Task description
Find the lines below that contain the string "Continuous". Copy each one.

[Saved data entries]
• • • •
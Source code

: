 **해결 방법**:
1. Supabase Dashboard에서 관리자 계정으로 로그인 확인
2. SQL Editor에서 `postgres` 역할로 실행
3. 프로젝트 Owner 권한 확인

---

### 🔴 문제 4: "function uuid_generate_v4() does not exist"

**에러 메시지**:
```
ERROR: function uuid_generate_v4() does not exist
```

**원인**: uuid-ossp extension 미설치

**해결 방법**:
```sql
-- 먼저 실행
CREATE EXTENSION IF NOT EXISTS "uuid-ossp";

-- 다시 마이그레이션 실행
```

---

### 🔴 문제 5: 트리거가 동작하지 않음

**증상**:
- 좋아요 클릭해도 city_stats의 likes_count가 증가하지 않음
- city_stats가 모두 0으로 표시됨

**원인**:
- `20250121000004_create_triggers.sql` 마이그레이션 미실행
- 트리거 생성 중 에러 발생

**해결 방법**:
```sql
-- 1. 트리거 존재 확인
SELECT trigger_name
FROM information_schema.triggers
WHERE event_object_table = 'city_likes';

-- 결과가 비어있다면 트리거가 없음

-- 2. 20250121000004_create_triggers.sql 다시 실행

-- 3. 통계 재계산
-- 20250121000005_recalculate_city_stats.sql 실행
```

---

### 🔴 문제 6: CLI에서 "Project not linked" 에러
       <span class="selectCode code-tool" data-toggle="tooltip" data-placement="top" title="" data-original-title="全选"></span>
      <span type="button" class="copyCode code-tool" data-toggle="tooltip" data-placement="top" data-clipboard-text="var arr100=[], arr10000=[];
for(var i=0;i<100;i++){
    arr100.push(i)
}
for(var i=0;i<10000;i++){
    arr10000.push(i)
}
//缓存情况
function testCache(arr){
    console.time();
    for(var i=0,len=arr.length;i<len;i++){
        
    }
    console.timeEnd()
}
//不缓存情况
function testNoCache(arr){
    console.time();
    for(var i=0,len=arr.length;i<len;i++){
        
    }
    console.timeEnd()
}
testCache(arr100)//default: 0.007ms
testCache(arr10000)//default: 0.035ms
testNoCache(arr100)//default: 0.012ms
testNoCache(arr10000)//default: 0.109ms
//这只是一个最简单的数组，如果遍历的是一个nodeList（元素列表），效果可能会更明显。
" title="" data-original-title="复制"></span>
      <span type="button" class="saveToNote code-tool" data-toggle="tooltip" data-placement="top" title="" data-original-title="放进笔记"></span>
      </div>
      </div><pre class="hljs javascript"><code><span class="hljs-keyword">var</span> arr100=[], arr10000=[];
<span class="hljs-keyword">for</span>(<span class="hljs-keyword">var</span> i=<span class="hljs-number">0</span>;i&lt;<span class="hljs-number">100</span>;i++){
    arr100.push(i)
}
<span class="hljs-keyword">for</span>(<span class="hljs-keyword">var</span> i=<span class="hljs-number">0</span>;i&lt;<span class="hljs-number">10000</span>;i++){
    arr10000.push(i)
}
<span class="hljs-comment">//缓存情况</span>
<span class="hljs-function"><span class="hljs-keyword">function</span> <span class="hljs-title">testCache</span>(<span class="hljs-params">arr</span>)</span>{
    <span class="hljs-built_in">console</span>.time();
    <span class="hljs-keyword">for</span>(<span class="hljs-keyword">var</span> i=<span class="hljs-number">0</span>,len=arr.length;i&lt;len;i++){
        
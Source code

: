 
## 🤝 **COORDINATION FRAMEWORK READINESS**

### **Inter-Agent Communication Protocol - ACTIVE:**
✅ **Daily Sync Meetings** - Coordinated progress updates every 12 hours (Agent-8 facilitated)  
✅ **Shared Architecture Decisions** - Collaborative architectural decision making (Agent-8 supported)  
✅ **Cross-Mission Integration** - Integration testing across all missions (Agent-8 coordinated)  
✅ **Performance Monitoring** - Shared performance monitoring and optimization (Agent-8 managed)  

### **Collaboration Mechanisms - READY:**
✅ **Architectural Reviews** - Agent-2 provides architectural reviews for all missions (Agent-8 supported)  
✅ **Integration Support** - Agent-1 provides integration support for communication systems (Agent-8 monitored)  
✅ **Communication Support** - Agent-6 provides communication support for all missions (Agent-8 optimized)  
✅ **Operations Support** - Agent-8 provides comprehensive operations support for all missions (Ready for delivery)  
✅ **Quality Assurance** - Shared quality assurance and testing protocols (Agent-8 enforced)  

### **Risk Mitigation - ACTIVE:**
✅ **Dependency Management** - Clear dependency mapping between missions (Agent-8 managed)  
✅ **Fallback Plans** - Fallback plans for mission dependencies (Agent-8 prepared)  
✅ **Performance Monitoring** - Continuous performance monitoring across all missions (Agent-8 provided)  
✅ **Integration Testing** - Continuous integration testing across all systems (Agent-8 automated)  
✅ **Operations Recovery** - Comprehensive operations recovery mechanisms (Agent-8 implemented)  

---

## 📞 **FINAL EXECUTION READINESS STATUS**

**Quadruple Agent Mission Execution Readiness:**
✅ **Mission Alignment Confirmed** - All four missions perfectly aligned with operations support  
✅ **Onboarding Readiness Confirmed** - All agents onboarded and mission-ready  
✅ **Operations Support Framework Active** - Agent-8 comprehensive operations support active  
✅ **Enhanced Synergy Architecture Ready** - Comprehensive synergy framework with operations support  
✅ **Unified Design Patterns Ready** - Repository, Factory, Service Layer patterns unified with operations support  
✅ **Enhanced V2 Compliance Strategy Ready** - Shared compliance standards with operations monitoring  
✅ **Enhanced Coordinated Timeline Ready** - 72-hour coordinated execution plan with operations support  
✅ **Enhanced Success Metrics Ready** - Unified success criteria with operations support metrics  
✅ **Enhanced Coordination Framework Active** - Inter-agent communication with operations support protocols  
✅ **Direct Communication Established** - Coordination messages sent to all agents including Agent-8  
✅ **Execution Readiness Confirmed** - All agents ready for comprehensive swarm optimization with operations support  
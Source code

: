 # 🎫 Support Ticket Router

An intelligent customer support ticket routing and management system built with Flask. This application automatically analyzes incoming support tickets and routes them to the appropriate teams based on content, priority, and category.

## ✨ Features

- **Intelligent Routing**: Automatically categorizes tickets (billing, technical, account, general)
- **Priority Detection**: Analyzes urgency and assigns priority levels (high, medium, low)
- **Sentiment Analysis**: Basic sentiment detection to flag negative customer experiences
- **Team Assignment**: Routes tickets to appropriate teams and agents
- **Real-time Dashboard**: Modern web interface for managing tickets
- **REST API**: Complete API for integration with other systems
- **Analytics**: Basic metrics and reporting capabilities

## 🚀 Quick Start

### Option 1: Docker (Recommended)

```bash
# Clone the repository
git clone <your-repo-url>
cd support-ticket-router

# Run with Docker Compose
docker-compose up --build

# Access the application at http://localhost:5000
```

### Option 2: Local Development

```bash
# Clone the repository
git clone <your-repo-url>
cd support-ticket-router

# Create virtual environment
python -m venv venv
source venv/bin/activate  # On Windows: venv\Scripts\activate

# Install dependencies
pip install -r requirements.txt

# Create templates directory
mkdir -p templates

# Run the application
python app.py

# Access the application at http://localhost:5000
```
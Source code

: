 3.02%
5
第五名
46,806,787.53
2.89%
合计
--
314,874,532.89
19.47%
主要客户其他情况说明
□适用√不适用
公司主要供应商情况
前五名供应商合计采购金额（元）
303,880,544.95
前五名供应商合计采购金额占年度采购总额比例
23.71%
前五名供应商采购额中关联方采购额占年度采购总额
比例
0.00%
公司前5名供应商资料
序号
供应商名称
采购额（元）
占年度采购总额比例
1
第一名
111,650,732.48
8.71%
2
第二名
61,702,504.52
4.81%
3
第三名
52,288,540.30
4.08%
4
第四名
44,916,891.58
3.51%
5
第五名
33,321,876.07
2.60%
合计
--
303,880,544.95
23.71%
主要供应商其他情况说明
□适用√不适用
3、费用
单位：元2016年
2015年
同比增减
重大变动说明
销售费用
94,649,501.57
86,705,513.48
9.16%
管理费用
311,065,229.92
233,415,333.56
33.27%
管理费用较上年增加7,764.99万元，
• • • •
Answer section
✅ **Performance Monitoring** - Continuous performance monitoring across all missions (Agent-8 provided)  
✅ **Integration Testing** - Continuous integration testing across all systems (Agent-8 automated)  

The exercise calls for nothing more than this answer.